In this context, the project provides a set of functional components addressing common needs of stakeholders. This so-called Compliance Toolkit consists of modular functions that, fostering “plug and play” to the extent possible, will be easy to deploy, easy to configure and easy to integrate within an organisation’s ICT environment, while they will be automatically incorporated to process chains, as a result of re-engineering. The toolkit’s modules fall into three families:

  • Privacy-enhancing technologies, particularly cryptographic tools, devised for data and communications confidentiality, anonymisation and pseudonymisation, as well as enforcement of access rights by cryptographic means [3].

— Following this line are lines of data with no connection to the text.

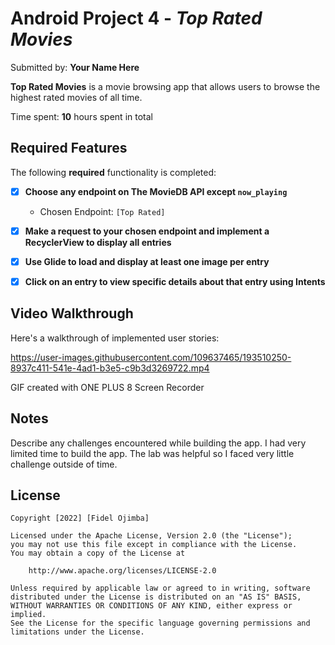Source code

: # Android Project 4 - *Top Rated Movies*

Submitted by: **Your Name Here**

**Top Rated Movies** is a movie browsing app that allows users to browse the highest rated movies of all time.

Time spent: **10** hours spent in total

## Required Features

The following **required** functionality is completed:

- [x] **Choose any endpoint on The MovieDB API except `now_playing`**
  - Chosen Endpoint: `[Top Rated]`
- [x] **Make a request to your chosen endpoint and implement a RecyclerView to display all entries**
- [x] **Use Glide to load and display at least one image per entry**
- [x] **Click on an entry to view specific details about that entry using Intents**


## Video Walkthrough

Here's a walkthrough of implemented user stories:

https://user-images.githubusercontent.com/109637465/193510250-8937c411-541e-4ad1-b3e5-c9b3d3269722.mp4


GIF created with ONE PLUS 8 Screen Recorder

## Notes

Describe any challenges encountered while building the app.
I had very limited time to build the app.
The lab was helpful so I faced very little challenge outside of time.

## License

    Copyright [2022] [Fidel Ojimba]

    Licensed under the Apache License, Version 2.0 (the "License");
    you may not use this file except in compliance with the License.
    You may obtain a copy of the License at

        http://www.apache.org/licenses/LICENSE-2.0

    Unless required by applicable law or agreed to in writing, software
    distributed under the License is distributed on an "AS IS" BASIS,
    WITHOUT WARRANTIES OR CONDITIONS OF ANY KIND, either express or implied.
    See the License for the specific language governing permissions and
    limitations under the License.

  • Data management tools that, by means of data access and usage management, provide for controlling data handling, including retention and storage, pre- and post-processing, etc. A core position is held by the Data Management Bus (Fig. 2), comprising the main Policy Enforcement Point (PEP).

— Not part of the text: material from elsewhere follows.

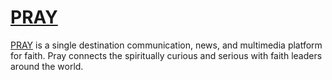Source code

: # [PRAY](http://pray.com/)

[PRAY](http://pray.com) is a single destination communication, news, and multimedia platform for faith. Pray connects the spiritually curious and serious with faith leaders around the world.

  • User-centered tools, providing for the enforcement of the data subjects’ rights, including information and notification, consent, and consideration of own preferences as regards data handling.

4 Conclusion

In the rapidly maturing privacy market, currently available solutions do not appear to sufficiently cover important GDPR aspects, while process orientation has not been extensively incorporated either. In order to address such shortcomings, BPR4GDPR aims to offer privacy-by-design throughout the entire process lifecycle, based on a broad spectrum of innovations. These will concern, at a first stage, process analysis and redesign, i.e., automatic verification of process models according to GDPR provisions but also transformation of non-conformant ones. Further, a compliance toolkit will be devised encompassing sophisticated functionalities, such as cryptography, data handling and notification mechanisms, as well as user-centered tools ensuring consent, but also the exercise of other data subjects’ rights. From another perspective, process mining will be used for process discovery, process monitoring and controlling, enabling a posteriori analysis and compliance check of running processes. BPR4GDPR will thus provide a user-friendly environment for the definition of inherently GDPR-compliant processes and the automatic inclusion of necessary measures, relieving end-users from the considerable operational burden of continuous compliance assessment, and preventing business and other risks associated with potential violations.